**TASK PROMPT:** Would you return the listing exactly as written, apart from its pictures?

**GIVEN RECORDS:**
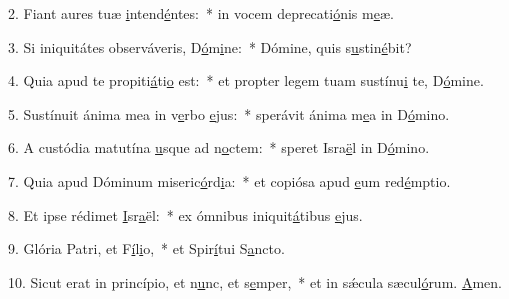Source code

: 2. Fiant aures tuæ \uline{i}ntend\uline{é}ntes:~* in vocem deprecati\uline{ó}nis m\uline{e}æ.\par 
3. Si iniquitátes observáveris, D\uline{ó}m\uline{i}ne:~* Dómine, quis s\uline{u}stin\uline{é}bit?\par 
4. Quia apud te propiti\uline{á}ti\uline{o} est:~* et propter legem tuam sustínu\uline{i} te, D\uline{ó}mine.\par 
5. Sustínuit ánima mea in v\uline{e}rbo \uline{e}jus:~* sperávit ánima m\uline{e}a in D\uline{ó}mino.\par 
6. A custódia matutína \uline{u}sque ad n\uline{o}ctem:~* speret Isra\uline{ë}l in D\uline{ó}mino.\par 
7. Quia apud Dóminum miseric\uline{ó}rd\uline{i}a:~* et copiósa apud \uline{e}um red\uline{é}mptio.\par 
8. Et ipse rédimet \uline{I}sr\uline{a}ël:~* ex ómnibus iniquit\uline{á}tibus \uline{e}jus.\par 
9. Glória Patri, et F\uline{í}l\uline{i}o,~* et Spir\uline{í}tui S\uline{a}ncto.\par 
10. Sicut erat in princípio, et n\uline{u}nc, et s\uline{e}mper,~* et in sǽcula sæcul\uline{ó}rum. \uline{A}men.\par 
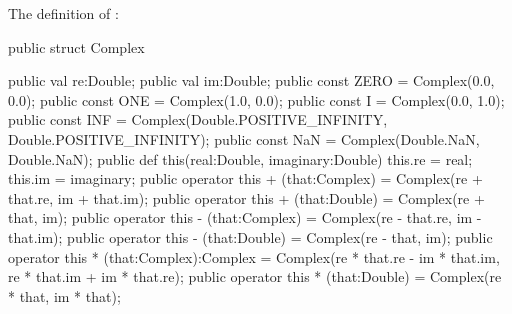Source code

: The definition of :
\begin{xten}
public struct Complex {
    public val re:Double;
    public val im:Double;
    public const ZERO = Complex(0.0, 0.0);
    public const ONE = Complex(1.0, 0.0);
    public const I = Complex(0.0, 1.0);
    public const INF = Complex(Double.POSITIVE_INFINITY,
                               Double.POSITIVE_INFINITY);
    public const NaN = Complex(Double.NaN, Double.NaN);
    public def this(real:Double, imaginary:Double) {
        this.re = real;
        this.im = imaginary;
    }
    public operator this + (that:Complex) =
               Complex(re + that.re, im + that.im);
    public operator this + (that:Double)  =
               Complex(re + that, im);
    public operator this - (that:Complex) =
               Complex(re - that.re, im - that.im);
    public operator this - (that:Double)  =
               Complex(re - that, im);
    public operator this * (that:Complex):Complex =
               Complex(re * that.re - im * that.im,
                       re * that.im + im * that.re);
    public operator this * (that:Double)  =
               Complex(re * that, im * that);

}
\end{xten}
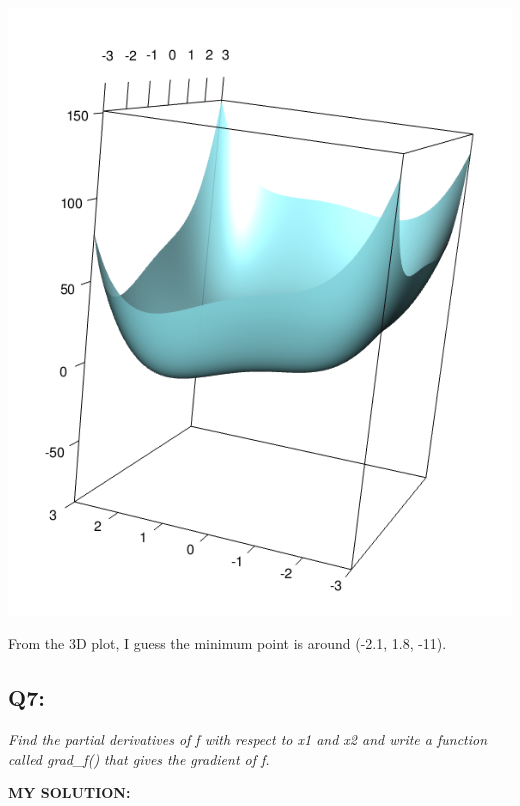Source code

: \documentclass[
]{article}
\begin{document}
\includegraphics[width=0.7\linewidth,height=0.5\textheight]{plot-3d}

From the 3D plot, I guess the minimum point is around (-2.1, 1.8, -11).

\hypertarget{q7}{%
\subsection{Q7:}\label{q7}}

\emph{Find the partial derivatives of f with respect to x1 and x2 and
write a function called grad\_f() that gives the gradient of f.}

\textbf{MY SOLUTION:}
\end{document}
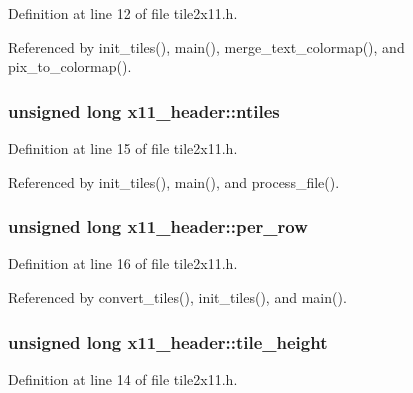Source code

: Definition at line 12 of file tile2x11.\+h.



Referenced by init\+\_\+tiles(), main(), merge\+\_\+text\+\_\+colormap(), and pix\+\_\+to\+\_\+colormap().

\hypertarget{structx11__header_a76bec784f1a45a0ab46189cc413657e9}{
\subsubsection[{ntiles}]{\setlength{\rightskip}{0pt plus 5cm}unsigned long x11\+\_\+header\+::ntiles}}\label{structx11__header_a76bec784f1a45a0ab46189cc413657e9}


Definition at line 15 of file tile2x11.\+h.



Referenced by init\+\_\+tiles(), main(), and process\+\_\+file().

\hypertarget{structx11__header_a0093a0825169d5d844a12cf63462da41}{
\subsubsection[{per\+\_\+row}]{\setlength{\rightskip}{0pt plus 5cm}unsigned long x11\+\_\+header\+::per\+\_\+row}}\label{structx11__header_a0093a0825169d5d844a12cf63462da41}


Definition at line 16 of file tile2x11.\+h.



Referenced by convert\+\_\+tiles(), init\+\_\+tiles(), and main().

\hypertarget{structx11__header_a7fcb99ec6211c004413a72d551e5c30e}{
\subsubsection[{tile\+\_\+height}]{\setlength{\rightskip}{0pt plus 5cm}unsigned long x11\+\_\+header\+::tile\+\_\+height}}\label{structx11__header_a7fcb99ec6211c004413a72d551e5c30e}


Definition at line 14 of file tile2x11.\+h.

**TASK SOLUTION:**
Source code

: 2. Fiant aures tuæ \uline{i}ntend\uline{é}ntes:~* in vocem deprecati\uline{ó}nis m\uline{e}æ.\par 
3. Si iniquitátes observáveris, D\uline{ó}m\uline{i}ne:~* Dómine, quis s\uline{u}stin\uline{é}bit?\par 
4. Quia apud te propiti\uline{á}ti\uline{o} est:~* et propter legem tuam sustínu\uline{i} te, D\uline{ó}mine.\par 
5. Sustínuit ánima mea in v\uline{e}rbo \uline{e}jus:~* sperávit ánima m\uline{e}a in D\uline{ó}mino.\par 
6. A custódia matutína \uline{u}sque ad n\uline{o}ctem:~* speret Isra\uline{ë}l in D\uline{ó}mino.\par 
7. Quia apud Dóminum miseric\uline{ó}rd\uline{i}a:~* et copiósa apud \uline{e}um red\uline{é}mptio.\par 
8. Et ipse rédimet \uline{I}sr\uline{a}ël:~* ex ómnibus iniquit\uline{á}tibus \uline{e}jus.\par 
9. Glória Patri, et F\uline{í}l\uline{i}o,~* et Spir\uline{í}tui S\uline{a}ncto.\par 
10. Sicut erat in princípio, et n\uline{u}nc, et s\uline{e}mper,~* et in sǽcula sæcul\uline{ó}rum. \uline{A}men.\par 
Source code

: The definition of :
\begin{xten}
public struct Complex {
    public val re:Double;
    public val im:Double;
    public const ZERO = Complex(0.0, 0.0);
    public const ONE = Complex(1.0, 0.0);
    public const I = Complex(0.0, 1.0);
    public const INF = Complex(Double.POSITIVE_INFINITY,
                               Double.POSITIVE_INFINITY);
    public const NaN = Complex(Double.NaN, Double.NaN);
    public def this(real:Double, imaginary:Double) {
        this.re = real;
        this.im = imaginary;
    }
    public operator this + (that:Complex) =
               Complex(re + that.re, im + that.im);
    public operator this + (that:Double)  =
               Complex(re + that, im);
    public operator this - (that:Complex) =
               Complex(re - that.re, im - that.im);
    public operator this - (that:Double)  =
               Complex(re - that, im);
    public operator this * (that:Complex):Complex =
               Complex(re * that.re - im * that.im,
                       re * that.im + im * that.re);
    public operator this * (that:Double)  =
               Complex(re * that, im * that);

}
\end{xten}
Source code

: \documentclass[
]{article}
\begin{document}
\includegraphics[width=0.7\linewidth,height=0.5\textheight]{plot-3d}

From the 3D plot, I guess the minimum point is around (-2.1, 1.8, -11).

\hypertarget{q7}{%
\subsection{Q7:}\label{q7}}

\emph{Find the partial derivatives of f with respect to x1 and x2 and
write a function called grad\_f() that gives the gradient of f.}

\textbf{MY SOLUTION:}
\end{document}
Source code

: Definition at line 12 of file tile2x11.\+h.



Referenced by init\+\_\+tiles(), main(), merge\+\_\+text\+\_\+colormap(), and pix\+\_\+to\+\_\+colormap().

\hypertarget{structx11__header_a76bec784f1a45a0ab46189cc413657e9}{
\subsubsection[{ntiles}]{\setlength{\rightskip}{0pt plus 5cm}unsigned long x11\+\_\+header\+::ntiles}}\label{structx11__header_a76bec784f1a45a0ab46189cc413657e9}


Definition at line 15 of file tile2x11.\+h.



Referenced by init\+\_\+tiles(), main(), and process\+\_\+file().

\hypertarget{structx11__header_a0093a0825169d5d844a12cf63462da41}{
\subsubsection[{per\+\_\+row}]{\setlength{\rightskip}{0pt plus 5cm}unsigned long x11\+\_\+header\+::per\+\_\+row}}\label{structx11__header_a0093a0825169d5d844a12cf63462da41}


Definition at line 16 of file tile2x11.\+h.



Referenced by convert\+\_\+tiles(), init\+\_\+tiles(), and main().

\hypertarget{structx11__header_a7fcb99ec6211c004413a72d551e5c30e}{
\subsubsection[{tile\+\_\+height}]{\setlength{\rightskip}{0pt plus 5cm}unsigned long x11\+\_\+header\+::tile\+\_\+height}}\label{structx11__header_a7fcb99ec6211c004413a72d551e5c30e}


Definition at line 14 of file tile2x11.\+h.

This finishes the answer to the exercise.